+++ Excerpted records

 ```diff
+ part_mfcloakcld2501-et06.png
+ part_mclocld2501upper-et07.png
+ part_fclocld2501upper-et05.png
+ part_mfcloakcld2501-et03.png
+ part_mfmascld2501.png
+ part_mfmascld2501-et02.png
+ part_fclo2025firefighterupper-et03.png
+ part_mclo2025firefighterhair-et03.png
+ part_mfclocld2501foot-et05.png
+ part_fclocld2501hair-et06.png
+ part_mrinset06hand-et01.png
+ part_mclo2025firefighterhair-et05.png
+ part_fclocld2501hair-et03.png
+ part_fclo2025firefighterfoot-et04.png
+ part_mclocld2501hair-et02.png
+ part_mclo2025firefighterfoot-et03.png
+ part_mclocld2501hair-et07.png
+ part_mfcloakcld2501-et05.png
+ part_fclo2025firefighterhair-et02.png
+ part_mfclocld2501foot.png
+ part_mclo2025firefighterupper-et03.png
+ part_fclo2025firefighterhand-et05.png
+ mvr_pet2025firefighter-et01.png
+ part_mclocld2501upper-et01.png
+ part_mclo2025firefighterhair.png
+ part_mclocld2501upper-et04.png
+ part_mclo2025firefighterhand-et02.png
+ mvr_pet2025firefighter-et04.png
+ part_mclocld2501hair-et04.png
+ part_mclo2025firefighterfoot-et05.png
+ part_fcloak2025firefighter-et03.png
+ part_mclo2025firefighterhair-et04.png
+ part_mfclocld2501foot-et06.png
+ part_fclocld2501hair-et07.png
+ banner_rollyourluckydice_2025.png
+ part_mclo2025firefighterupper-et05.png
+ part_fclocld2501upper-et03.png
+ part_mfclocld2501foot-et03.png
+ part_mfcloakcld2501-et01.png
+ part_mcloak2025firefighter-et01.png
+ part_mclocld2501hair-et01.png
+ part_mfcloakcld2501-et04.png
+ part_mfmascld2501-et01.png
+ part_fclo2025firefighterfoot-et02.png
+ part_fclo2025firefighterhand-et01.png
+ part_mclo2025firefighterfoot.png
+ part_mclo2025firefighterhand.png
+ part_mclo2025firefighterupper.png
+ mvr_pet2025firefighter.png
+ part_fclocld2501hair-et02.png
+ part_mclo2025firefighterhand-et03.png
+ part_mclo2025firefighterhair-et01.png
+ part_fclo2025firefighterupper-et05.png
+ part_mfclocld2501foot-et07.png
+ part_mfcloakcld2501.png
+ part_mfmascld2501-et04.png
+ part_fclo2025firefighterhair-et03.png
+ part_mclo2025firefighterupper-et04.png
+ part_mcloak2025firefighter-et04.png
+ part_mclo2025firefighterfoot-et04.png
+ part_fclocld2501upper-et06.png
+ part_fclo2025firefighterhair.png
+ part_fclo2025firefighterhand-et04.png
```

++++++

(What you need to do):
Retype all the records above without changing a word.

(Answer section):
 ```diff
+ part_mfcloakcld2501-et06.png
+ part_mclocld2501upper-et07.png
+ part_fclocld2501upper-et05.png
+ part_mfcloakcld2501-et03.png
+ part_mfmascld2501.png
+ part_mfmascld2501-et02.png
+ part_fclo2025firefighterupper-et03.png
+ part_mclo2025firefighterhair-et03.png
+ part_mfclocld2501foot-et05.png
+ part_fclocld2501hair-et06.png
+ part_mrinset06hand-et01.png
+ part_mclo2025firefighterhair-et05.png
+ part_fclocld2501hair-et03.png
+ part_fclo2025firefighterfoot-et04.png
+ part_mclocld2501hair-et02.png
+ part_mclo2025firefighterfoot-et03.png
+ part_mclocld2501hair-et07.png
+ part_mfcloakcld2501-et05.png
+ part_fclo2025firefighterhair-et02.png
+ part_mfclocld2501foot.png
+ part_mclo2025firefighterupper-et03.png
+ part_fclo2025firefighterhand-et05.png
+ mvr_pet2025firefighter-et01.png
+ part_mclocld2501upper-et01.png
+ part_mclo2025firefighterhair.png
+ part_mclocld2501upper-et04.png
+ part_mclo2025firefighterhand-et02.png
+ mvr_pet2025firefighter-et04.png
+ part_mclocld2501hair-et04.png
+ part_mclo2025firefighterfoot-et05.png
+ part_fcloak2025firefighter-et03.png
+ part_mclo2025firefighterhair-et04.png
+ part_mfclocld2501foot-et06.png
+ part_fclocld2501hair-et07.png
+ banner_rollyourluckydice_2025.png
+ part_mclo2025firefighterupper-et05.png
+ part_fclocld2501upper-et03.png
+ part_mfclocld2501foot-et03.png
+ part_mfcloakcld2501-et01.png
+ part_mcloak2025firefighter-et01.png
+ part_mclocld2501hair-et01.png
+ part_mfcloakcld2501-et04.png
+ part_mfmascld2501-et01.png
+ part_fclo2025firefighterfoot-et02.png
+ part_fclo2025firefighterhand-et01.png
+ part_mclo2025firefighterfoot.png
+ part_mclo2025firefighterhand.png
+ part_mclo2025firefighterupper.png
+ mvr_pet2025firefighter.png
+ part_fclocld2501hair-et02.png
+ part_mclo2025firefighterhand-et03.png
+ part_mclo2025firefighterhair-et01.png
+ part_fclo2025firefighterupper-et05.png
+ part_mfclocld2501foot-et07.png
+ part_mfcloakcld2501.png
+ part_mfmascld2501-et04.png
+ part_fclo2025firefighterhair-et03.png
+ part_mclo2025firefighterupper-et04.png
+ part_mcloak2025firefighter-et04.png
+ part_mclo2025firefighterfoot-et04.png
+ part_fclocld2501upper-et06.png
+ part_fclo2025firefighterhair.png
+ part_fclo2025firefighterhand-et04.png
```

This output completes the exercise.